(WHAT THIS TASK INVOLVES) Go through the data below line by line and report how many lines contain "used", giving only that figure.

(RECORDS PROVIDED)
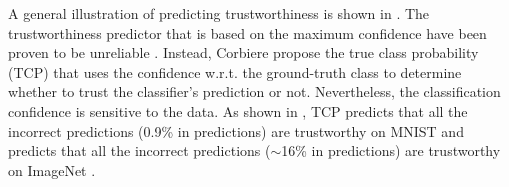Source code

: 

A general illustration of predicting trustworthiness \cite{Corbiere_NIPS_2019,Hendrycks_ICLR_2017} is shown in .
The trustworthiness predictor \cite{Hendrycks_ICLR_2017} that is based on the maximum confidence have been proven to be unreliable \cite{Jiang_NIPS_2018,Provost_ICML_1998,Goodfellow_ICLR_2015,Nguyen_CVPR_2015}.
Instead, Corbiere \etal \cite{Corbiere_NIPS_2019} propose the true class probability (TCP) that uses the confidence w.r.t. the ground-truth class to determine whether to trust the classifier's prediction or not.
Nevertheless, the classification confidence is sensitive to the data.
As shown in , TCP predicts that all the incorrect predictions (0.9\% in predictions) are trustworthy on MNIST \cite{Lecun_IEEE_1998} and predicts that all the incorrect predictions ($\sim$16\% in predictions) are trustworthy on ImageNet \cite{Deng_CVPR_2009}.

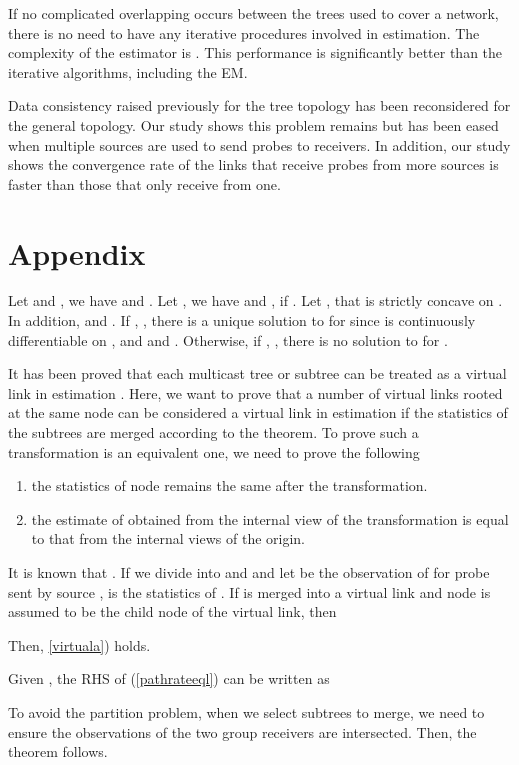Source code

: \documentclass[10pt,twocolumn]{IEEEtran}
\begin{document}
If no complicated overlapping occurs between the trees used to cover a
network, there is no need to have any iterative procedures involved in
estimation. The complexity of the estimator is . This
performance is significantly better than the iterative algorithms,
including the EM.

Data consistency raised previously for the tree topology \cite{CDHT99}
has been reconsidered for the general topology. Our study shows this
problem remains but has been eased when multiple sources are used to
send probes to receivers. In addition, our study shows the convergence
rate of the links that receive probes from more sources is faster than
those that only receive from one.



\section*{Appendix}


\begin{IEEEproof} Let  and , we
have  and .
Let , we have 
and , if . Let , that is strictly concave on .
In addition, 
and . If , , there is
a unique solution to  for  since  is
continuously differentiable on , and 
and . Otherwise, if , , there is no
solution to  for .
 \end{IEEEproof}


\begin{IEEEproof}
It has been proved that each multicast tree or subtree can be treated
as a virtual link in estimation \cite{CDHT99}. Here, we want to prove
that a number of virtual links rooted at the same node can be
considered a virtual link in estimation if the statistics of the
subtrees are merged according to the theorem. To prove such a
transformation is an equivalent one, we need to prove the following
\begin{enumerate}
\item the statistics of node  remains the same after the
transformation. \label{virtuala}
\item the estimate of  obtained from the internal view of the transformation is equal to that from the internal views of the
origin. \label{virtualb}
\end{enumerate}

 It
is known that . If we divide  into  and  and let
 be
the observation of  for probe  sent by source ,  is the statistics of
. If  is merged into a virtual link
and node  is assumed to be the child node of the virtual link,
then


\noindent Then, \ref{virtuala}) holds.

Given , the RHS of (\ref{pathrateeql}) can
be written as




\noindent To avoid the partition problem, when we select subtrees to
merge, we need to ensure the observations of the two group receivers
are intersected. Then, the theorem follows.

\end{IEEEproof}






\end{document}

(OUTPUT BELOW) 2